He gets a man in the neck.
    Psssssssst.
A woman’s arm.
    Pssssssssst.
A stray hand that got too close.
    These first three he injects are so anxious to flee the restaurant that they don’t even turn to look at him. The Chemist knows the jet injector doesn’t hurt much. It’s more of a mild discomfort, like having a small rubber band snapped against your skin. In the panic of the moment, none of them feel a thing.
    He locates his waitress, the only person in the restaurant who got a good look at him, and gives her two trigger pulls under the chin.
    She opens her mouth to scream, then falls over, convulsing.
    The restaurant is almost empty now, except for the dead and dying. He hurries back to his table, drops the note, then picks up his plate and takes it along, dumping the contents on the floor. Ambulances, police cars, and fire trucks are starting to arrive. He crosses the street, tosses his plate into a Dumpster, and stands there for ten minutes, watching the commotion.
    The news crews arrive next.
    This will get more than a ten-second sound bite, he says to himself. Then he catches the bus for home, anxious to turn on the TV.

 

    CHAPTER 14

    I SPENT ALL DAY in the hospital, by Latham’s side. I held his hand, cried, and listened to the doctors tell me there was nothing else they could do but hope the toxin’s progression was stopped in time.
    Latham didn’t regain consciousness.
    Since I wasn’t a relative I wasn’t allowed to stay overnight, even though I flashed my badge and made threats. They kicked me out when visiting hours ended.
    Not having any other options, I went home.
    Sleep wasn’t going to happen. When all went well in Jack’s world, getting to sleep was difficult. With everything currently going on, sleep would be impossible.

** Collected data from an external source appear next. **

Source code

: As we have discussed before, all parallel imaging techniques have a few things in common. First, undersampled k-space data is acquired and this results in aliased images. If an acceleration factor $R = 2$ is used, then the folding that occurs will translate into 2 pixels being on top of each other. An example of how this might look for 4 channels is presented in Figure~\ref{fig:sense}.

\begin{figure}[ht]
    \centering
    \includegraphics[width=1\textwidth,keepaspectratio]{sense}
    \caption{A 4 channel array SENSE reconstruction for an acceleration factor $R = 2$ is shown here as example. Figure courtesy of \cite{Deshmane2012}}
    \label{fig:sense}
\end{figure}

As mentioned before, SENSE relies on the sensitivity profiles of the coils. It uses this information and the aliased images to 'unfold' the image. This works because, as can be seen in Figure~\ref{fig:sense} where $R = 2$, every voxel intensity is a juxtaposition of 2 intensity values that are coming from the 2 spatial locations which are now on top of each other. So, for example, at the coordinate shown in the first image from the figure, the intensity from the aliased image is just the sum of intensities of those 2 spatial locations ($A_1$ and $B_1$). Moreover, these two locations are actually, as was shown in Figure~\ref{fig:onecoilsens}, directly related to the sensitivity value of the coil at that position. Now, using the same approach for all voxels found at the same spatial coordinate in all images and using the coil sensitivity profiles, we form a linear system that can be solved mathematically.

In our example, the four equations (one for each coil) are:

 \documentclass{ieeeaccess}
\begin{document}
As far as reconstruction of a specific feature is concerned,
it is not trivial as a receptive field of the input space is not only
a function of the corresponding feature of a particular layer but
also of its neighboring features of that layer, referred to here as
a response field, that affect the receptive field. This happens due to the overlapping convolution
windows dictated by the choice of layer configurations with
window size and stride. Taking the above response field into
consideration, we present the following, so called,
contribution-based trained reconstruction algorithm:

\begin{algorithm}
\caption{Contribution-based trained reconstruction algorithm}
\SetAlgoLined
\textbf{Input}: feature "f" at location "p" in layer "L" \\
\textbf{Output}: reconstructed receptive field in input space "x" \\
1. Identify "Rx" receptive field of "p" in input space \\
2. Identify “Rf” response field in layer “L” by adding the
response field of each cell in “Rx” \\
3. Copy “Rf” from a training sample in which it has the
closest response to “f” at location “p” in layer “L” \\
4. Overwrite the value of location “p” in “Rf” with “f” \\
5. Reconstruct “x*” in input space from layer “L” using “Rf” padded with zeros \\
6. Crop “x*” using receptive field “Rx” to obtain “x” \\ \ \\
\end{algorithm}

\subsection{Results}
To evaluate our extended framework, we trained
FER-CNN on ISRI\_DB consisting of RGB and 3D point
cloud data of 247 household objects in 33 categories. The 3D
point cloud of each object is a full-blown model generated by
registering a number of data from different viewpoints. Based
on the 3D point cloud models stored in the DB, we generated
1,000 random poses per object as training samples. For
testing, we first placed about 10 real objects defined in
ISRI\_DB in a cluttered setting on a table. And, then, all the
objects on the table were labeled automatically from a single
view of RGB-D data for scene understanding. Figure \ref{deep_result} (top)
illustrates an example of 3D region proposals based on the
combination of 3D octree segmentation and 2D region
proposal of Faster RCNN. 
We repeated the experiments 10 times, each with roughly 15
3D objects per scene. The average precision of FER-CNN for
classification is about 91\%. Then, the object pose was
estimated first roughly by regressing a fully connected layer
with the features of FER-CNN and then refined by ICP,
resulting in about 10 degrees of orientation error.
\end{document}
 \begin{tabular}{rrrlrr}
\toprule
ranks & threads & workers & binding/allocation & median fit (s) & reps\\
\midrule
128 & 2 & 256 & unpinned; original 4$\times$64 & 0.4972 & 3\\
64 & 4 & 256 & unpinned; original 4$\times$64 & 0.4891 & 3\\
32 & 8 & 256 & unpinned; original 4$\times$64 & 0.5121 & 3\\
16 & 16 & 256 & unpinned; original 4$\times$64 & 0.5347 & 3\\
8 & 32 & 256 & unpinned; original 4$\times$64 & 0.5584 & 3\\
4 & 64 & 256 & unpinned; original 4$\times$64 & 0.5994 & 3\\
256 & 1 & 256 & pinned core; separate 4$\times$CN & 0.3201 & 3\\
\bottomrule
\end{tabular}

    Instead, I worked out my frustration the way my mother always did. I cleaned the house.
    I began by just tidying up, but that progressed to knee pads and rubber gloves and Lysol and Pine-Sol and ammonia. Everywhere I looked I saw germs, poisons, toxins. I individually bagged all the food Latham had bought at the deli and set it outside on the porch, and then threw away every other piece of food in the refrigerator and scrubbed it out with bleach.

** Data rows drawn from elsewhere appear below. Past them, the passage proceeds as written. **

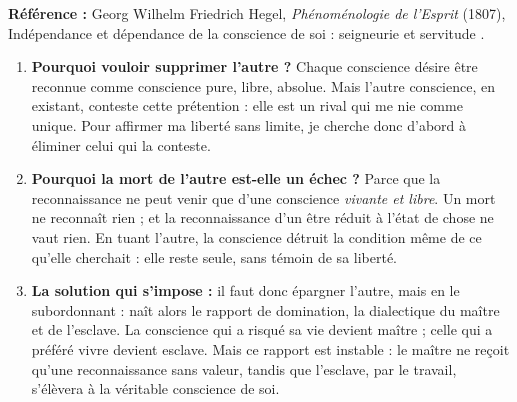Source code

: \documentclass[11pt]{article}
\begin{document}
\begin{corrige}
\textbf{Référence :} Georg Wilhelm Friedrich Hegel, \emph{Phénoménologie de l'Esprit} (1807), \guillemotleft Indépendance et dépendance de la conscience de soi : seigneurie et servitude \guillemotright.
\begin{enumerate}
\item \textbf{Pourquoi vouloir supprimer l'autre ?} Chaque conscience désire être reconnue comme conscience pure, libre, absolue. Mais l'autre conscience, en existant, conteste cette prétention : elle est un rival qui me nie comme unique. Pour affirmer ma liberté sans limite, je cherche donc d'abord à éliminer celui qui la conteste.
\item \textbf{Pourquoi la mort de l'autre est-elle un échec ?} Parce que la reconnaissance ne peut venir que d'une conscience \emph{vivante et libre}. Un mort ne reconnaît rien ; et la reconnaissance d'un être réduit à l'état de chose ne vaut rien. En tuant l'autre, la conscience détruit la condition même de ce qu'elle cherchait : elle reste seule, sans témoin de sa liberté.
\item \textbf{La solution qui s'impose :} il faut donc épargner l'autre, mais en le subordonnant : naît alors le rapport de domination, la dialectique du maître et de l'esclave. La conscience qui a risqué sa vie devient maître ; celle qui a préféré vivre devient esclave. Mais ce rapport est instable : le maître ne reçoit qu'une reconnaissance sans valeur, tandis que l'esclave, par le travail, s'élèvera à la véritable conscience de soi.
\end{enumerate}
\end{corrige}
\end{document}
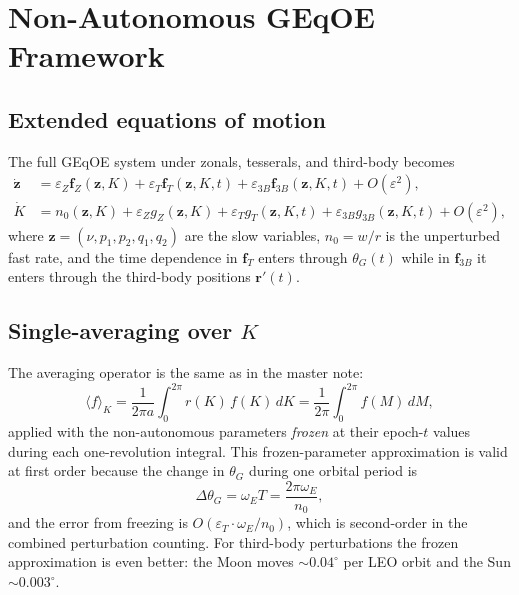 \documentclass[11pt]{article}
\newcommand{\eps}{\varepsilon}
\newcommand{\mean}[1]{\langle #1 \rangle}
\begin{document}
\section{Non-Autonomous GEqOE Framework}
\label{sec:framework}

\subsection{Extended equations of motion}

The full GEqOE system under zonals, tesserals, and third-body becomes
\begin{align}
\dot{\bm z} &= \eps_Z \bm f_Z(\bm z, K)
             + \eps_T \bm f_T(\bm z, K, t)
             + \eps_{3B} \bm f_{3B}(\bm z, K, t)
             + O(\eps^2), \\
\dot K &= n_0(\bm z, K)
        + \eps_Z g_Z(\bm z, K)
        + \eps_T g_T(\bm z, K, t)
        + \eps_{3B} g_{3B}(\bm z, K, t)
        + O(\eps^2),
\end{align}
where $\bm z = (\nu, p_1, p_2, q_1, q_2)$ are the slow variables,
$n_0 = w/r$ is the unperturbed fast rate, and the time dependence in
$\bm f_T$ enters through $\theta_G(t)$ while in $\bm f_{3B}$ it enters
through the third-body positions $\bm r'(t)$.

\subsection{Single-averaging over \texorpdfstring{$K$}{K}}

The averaging operator is the same as in the master note:
\begin{equation}
\mean{f}_K
= \frac{1}{2\pi a}\int_0^{2\pi} r(K)\,f(K)\,dK
= \frac{1}{2\pi}\int_0^{2\pi} f(M)\,dM,
\label{eq:avg_operator}
\end{equation}
applied with the non-autonomous parameters \emph{frozen} at their
epoch-$t$ values during each one-revolution integral. This frozen-parameter
approximation is valid at first order because the change in $\theta_G$
during one orbital period is
\begin{equation}
\Delta\theta_G = \omega_E T = \frac{2\pi\omega_E}{n_0},
\end{equation}
and the error from freezing is $O(\eps_T \cdot \omega_E/n_0)$, which is
second-order in the combined perturbation counting. For third-body
perturbations the frozen approximation is even better: the Moon moves
$\sim 0.04^\circ$ per LEO orbit and the Sun $\sim 0.003^\circ$.
\end{document}
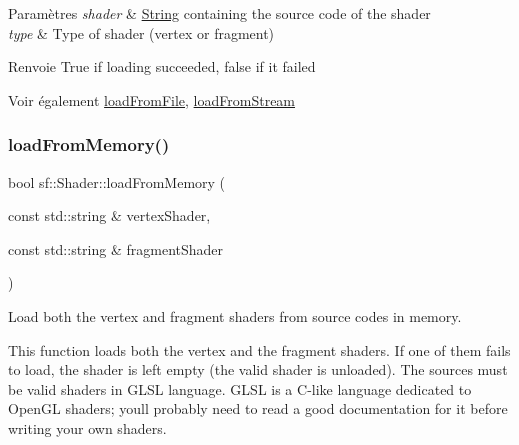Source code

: \begin{DoxyParams}{Paramètres}
{\em shader} & \hyperlink{classsf_1_1String}{String} containing the source code of the shader \\
\hline
{\em type} & Type of shader (vertex or fragment)\\
\hline
\end{DoxyParams}
\begin{DoxyReturn}{Renvoie}
True if loading succeeded, false if it failed
\end{DoxyReturn}
\begin{DoxySeeAlso}{Voir également}
\hyperlink{classsf_1_1Shader_a053a5632848ebaca2fcd8ba29abe9e6e}{load\+From\+File}, \hyperlink{classsf_1_1Shader_a2ee1b130c0606e4f8bcdf65c1efc2a53}{load\+From\+Stream} 
\end{DoxySeeAlso}
\mbox{\label{classsf_1_1Shader_ae34e94070d7547a890166b7993658a9b}} 
\subsubsection{\texorpdfstring{load\+From\+Memory()}{loadFromMemory()}\hspace{0.1cm}{\footnotesize\ttfamily [2/2]}}
{\footnotesize\ttfamily bool sf\+::\+Shader\+::load\+From\+Memory (\begin{DoxyParamCaption}\item[{const std\+::string \&}]{vertex\+Shader,  }\item[{const std\+::string \&}]{fragment\+Shader }\end{DoxyParamCaption})}



Load both the vertex and fragment shaders from source codes in memory. 

This function loads both the vertex and the fragment shaders. If one of them fails to load, the shader is left empty (the valid shader is unloaded). The sources must be valid shaders in G\+L\+SL language. G\+L\+SL is a C-\/like language dedicated to Open\+GL shaders; you\textquotesingle{}ll probably need to read a good documentation for it before writing your own shaders.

    Then I scoured the sink, disinfected the garbage can, mopped the floors, hosed down the bathroom, washed the bedsheets and pillowcases, and then the pillows themselves and the comforter. And, dressed in my Kevlar vest, safety goggles, and two oven mitts, I gave Mr. Friskers a bath.
    He didn’t like it.
    After applying hydrogen peroxide to the gashes on my arm and cheek, I broke out the vacuum and wondered if I had time to do a room or two before I needed to get ready for work. My mother’s bedroom was the smallest, so I figured I could at least get that one done.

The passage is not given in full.